The tuning of \(mtry\) faces double jeopardy and is another important area of discussion in probability machines. The selection of \(mtry\) is typically carried out in with a classification loss function such as accuracy or out-of-bag error. Olson and Wyner (2018) compares tuning \(mtry\) measured by classification accuracy and mean square error of known simulation probabilities and finds that the optimal value of \(mtry\) for classification differs from probability prediction.2 In other words, if a grid search finds that \(mtry=3\) is optimal for a classification task, this does not imply that \(mtry=3\) is optimal for predicting probabilities. Putting this together, \(mtry\) is a double-edged sword, typically controlled with an imperfect method.
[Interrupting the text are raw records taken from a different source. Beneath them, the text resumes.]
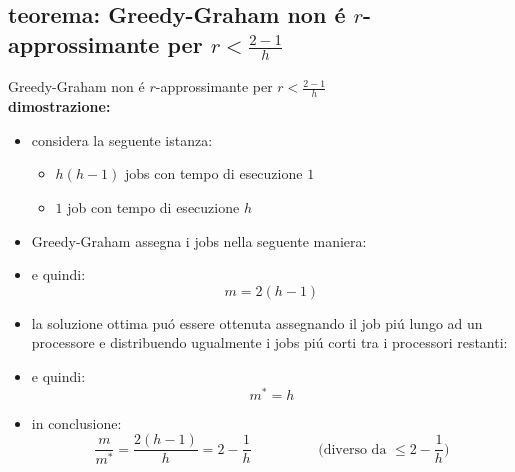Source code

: \subsection*{teorema: Greedy-Graham non \'e $r$-approssimante per $r<\frac{2-1}{h}$}
\begin{flushleft}
	Greedy-Graham non \'e $r$-approssimante per $r<\frac{2-1}{h}$ \newline \\
	\vspace{0.5cm}
	\textbf{dimostrazione:}
	\begin{itemize}
		\item considera la seguente istanza:
		\begin{itemize}
			\item $h(h-1)$ jobs con tempo di esecuzione $1$
			\item $1$ job con tempo di esecuzione $h$
		\end{itemize}
		\item Greedy-Graham assegna i jobs nella seguente maniera:
		\item e quindi: $$m=2(h-1)$$
		\item la soluzione ottima pu\'o essere ottenuta assegnando il job pi\'u lungo ad un processore e distribuendo ugualmente i jobs pi\'u corti tra i processori restanti:
		\item e quindi: $$m^*=h$$
		\item in conclusione:
			$$\frac{m}{m^*}=\frac{2(h-1)}{h}=2-\frac{1}{h}\hspace{2cm}\text{(diverso da }\leq 2-\frac{1}{h}\text{)}$$
	\end{itemize}
\end{flushleft}


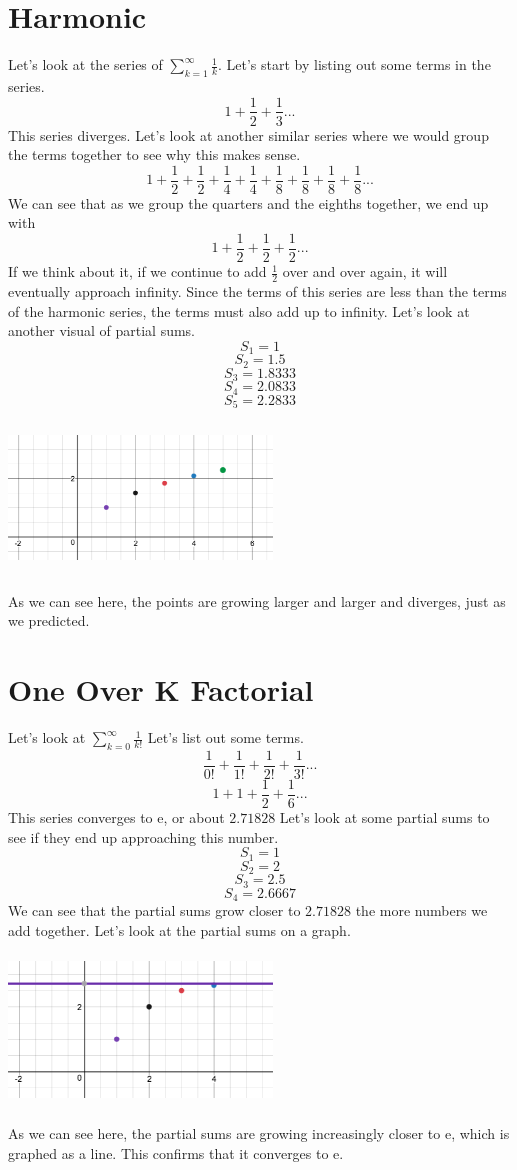 \documentclass[a4paper,openright, 14pt]{article}
\begin{document}
\section*{Harmonic}
Let's look at the series of $\sum\limits_{k=1}^{\infty} \frac{1}{k}$. Let's start by listing out some terms in the series.
$$1+\frac{1}{2}+\frac{1}{3}...$$
This series diverges. Let's look at another similar series where we would group the terms together to see why this makes sense.
$$1+\frac{1}{2}+\frac{1}{2}+\frac{1}{4}+\frac{1}{4}+\frac{1}{8}+\frac{1}{8}+\frac{1}{8}+\frac{1}{8}...$$
We can see that as we group the quarters and the eighths together, we end up with 
$$1+\frac{1}{2}+\frac{1}{2}+\frac{1}{2}...$$
If we think about it, if we continue to add $\frac{1}{2}$ over and over again, it will eventually approach infinity. Since the terms of this series are less than the terms of the harmonic series, the terms must also add up to infinity. Let's look at another visual of partial sums.
$$S_1=1$$
$$S_2=1.5$$
$$S_3=1.8333$$
$$S_4=2.0833$$
$$S_5=2.2833$$
\begin{center}
    \includegraphics[height=4cm, width=7cm]{Images/graph2.png}
\end{center}
As we can see here, the points are growing larger and larger and diverges, just as we predicted.
\section*{One Over K Factorial}
Let's look at $\sum\limits_{k=0}^{\infty} \frac{1}{k!}$ Let's list out some terms.
$$\frac{1}{0!}+\frac{1}{1!}+\frac{1}{2!}+\frac{1}{3!}...$$
$$1+1+\frac{1}{2}+\frac{1}{6}...$$
This series converges to e, or about $2.71828$ Let's look at some partial sums to see if they end up approaching this number.
$$S_1=1$$
$$S_2=2$$
$$S_3=2.5$$
$$S_4=2.6667$$
We can see that the partial sums grow closer to $2.71828$ the more numbers we add together. Let's look at the partial sums on a graph.
\begin{center}
    \includegraphics[height=4cm, width=7cm]{Images/graph3.png}
\end{center}
As we can see here, the partial sums are growing increasingly closer to e, which is graphed as a line. This confirms that it converges to e.
\end{document}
Random forests and bagging ensembles seem to be troubled as probability machines but this does not mean that bagging and random forest cannot perform well. In various simulation studies, they perform excellently as discussed in Section 2.3. Perhaps the nature of the data is informative for the potential success of a random forest or bagging ensemble.

Heuristically, divergence bias and majority class bias will most affect a probability machine when there is considerable overlap of true probabilities between groups. Recall the meaning of common support and overlap from Section 1.5. If there is overlap and a central region of true probabilities, then the effects of divergence bias may be very pronounced. Similarly, common support may make it even harder to increase purity in child nodes, as the covariates will lack clear split points. When combined with weak predictors relating to a low \(mtry\), the terminal nodes of each tree may be relatively impure leading to a majority class bias. Alternatively, if true probabilities exist near \(0\) or \(1\) and there is a clear separation of class, divergence bias may trivially effect probability estimation as the probabilities already exist in that region. If there is a clear separation of class, then weak predictors relating to a low \(mtry\) may still create meaningful splits and pure terminal nodes. It is worth noting that propensity score methods require datasets with overlap to meet the assumptions required to determine causality.
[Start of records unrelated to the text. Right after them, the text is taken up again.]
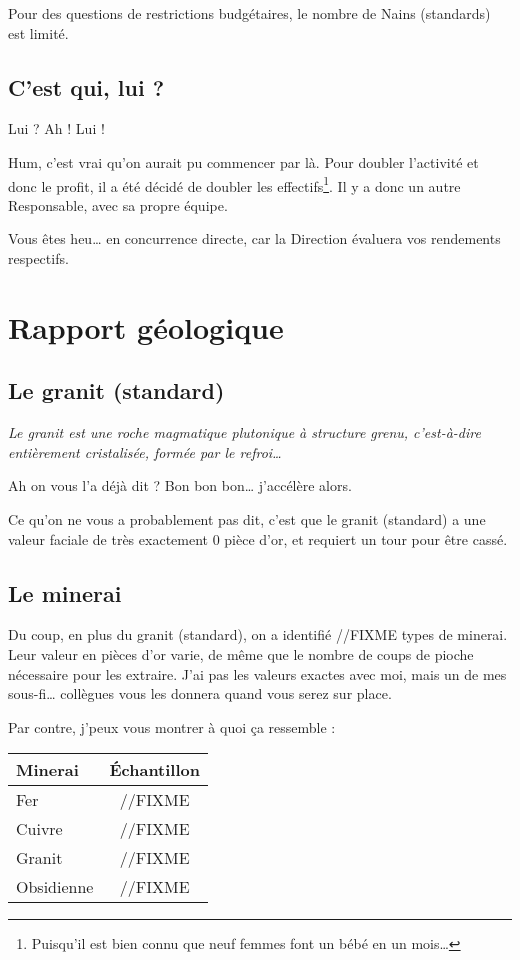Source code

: Pour des questions de restrictions budgétaires, le nombre de Nains (standards) est limité.

\subsection{C'est qui, lui ?}
Lui ? Ah ! Lui !

Hum, c'est vrai qu'on aurait pu commencer par là. Pour doubler l'activité et donc le profit, il a été décidé de doubler les effectifs\footnote{Puisqu'il est bien connu que neuf femmes font un bébé en un mois\ldots{}}. Il y a donc un autre Responsable, avec sa propre équipe.

Vous êtes heu\ldots{} en concurrence directe, car la Direction évaluera vos rendements respectifs.

\newpage
\section{Rapport géologique}
\subsection{Le granit (standard)}
\textit{Le granit est une roche magmatique plutonique à structure grenu, c'est-à-dire entièrement cristalisée, formée par le refroi\ldots{}}

Ah on vous l'a déjà dit ? Bon bon bon\ldots{} j'accélère alors.

Ce qu'on ne vous a probablement pas dit, c'est que le granit (standard) a une valeur faciale de très exactement 0 pièce d'or, et requiert un tour pour être cassé.


\subsection{Le minerai}
Du coup, en plus du granit (standard), on a identifié //FIXME types de minerai. 
Leur valeur en pièces d'or varie, de même que le nombre de coups de pioche nécessaire pour les extraire.
J'ai pas les valeurs exactes avec moi, mais un de mes sous-fi\ldots{} collègues vous les donnera quand vous serez sur place.

Par contre, j'peux vous montrer à quoi ça ressemble :
\begin{center}
        \begin{tabular}{|l|c|}
                \hline
                Minerai & Échantillon \\
                \hline
                Fer & //FIXME \\
                Cuivre & //FIXME \\
                \hline
                Granit & //FIXME \\
                Obsidienne & //FIXME\\
                \hline
        \end{tabular}
\end{center}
2.2.3 Gradient Boosting Machines as Probability Machines

Moving beyond classification trees in random forests or bagging ensembles, Friedman (2001) introduced the Gradient Boosting Machine (GBM). A GBM sequentially constructs CART trees to correct errors made by previous trees. Employing a gradient descent process, each new tree is fit on the pseudo-residuals of the previous iteration. This means that with each iteration, the GBM takes a gradient step down the global loss function, incrementally minimizing the loss function to reach a minimum. A learning rate controls the contribution of each weak learner to the final model. By using a small learning rate, the machine learns slowly so that it can slowly descend the loss function. This allows for finer adjustments during the iterative process to better capture patterns in the data.
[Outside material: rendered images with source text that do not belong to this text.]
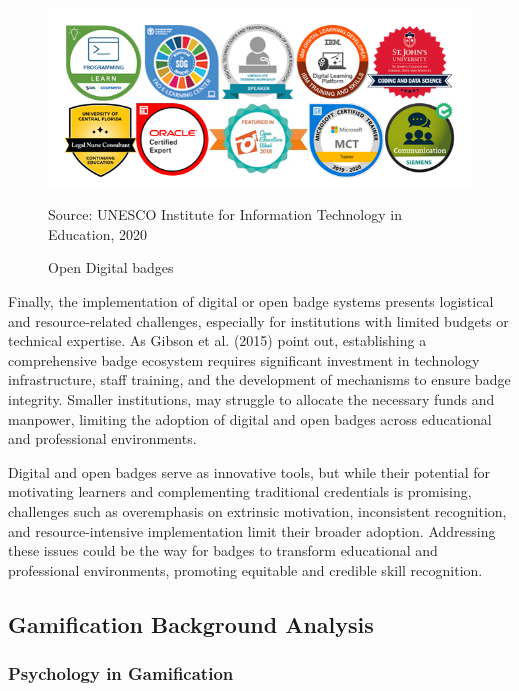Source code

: \begin{figure}[htbp]
 \centering
 \includegraphics[width=14cm]{Media/Open_badges_examples.png}
 \caption{Open Digital badges}
 \label{fig:badgeExamples}
 {\raggedright \small{Source: UNESCO Institute for Information Technology in Education, 2020}\par}
\end{figure}
Finally, the implementation of digital or open badge systems presents logistical and resource-related challenges, especially for institutions with limited budgets or technical expertise. 
As Gibson et al. (2015)\cite{GibsonBadges} point out, establishing a comprehensive badge ecosystem requires significant investment in technology infrastructure, staff training, and the development of mechanisms to ensure badge integrity. Smaller institutions, may struggle to allocate the necessary funds and manpower, limiting the adoption of digital and open badges across educational and professional environments.

Digital and open badges serve as innovative tools, but while their potential for motivating learners and complementing traditional credentials is promising, challenges such as overemphasis on extrinsic motivation, inconsistent recognition, and resource-intensive implementation limit their broader adoption. 
Addressing these issues could be the way for badges to transform educational and professional environments, promoting equitable and credible skill recognition.\\
%
\subsection{Gamification Background Analysis}
%
\subsubsection{Psychology in Gamification}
GBMs can be generalised to many different applications by minimizing a different loss function which can be specified as any continuously differentiable function. For binary outcomes, a GBM employs multiple regression trees and a logistic function to transform regression predictions into probabilities. Specifically, the logistic function used is:

\[ \widehat{\Pr}(x_i=A) = \frac{1}{1 + \exp(-\text{model}(x_i))}. \tag{2.3}\]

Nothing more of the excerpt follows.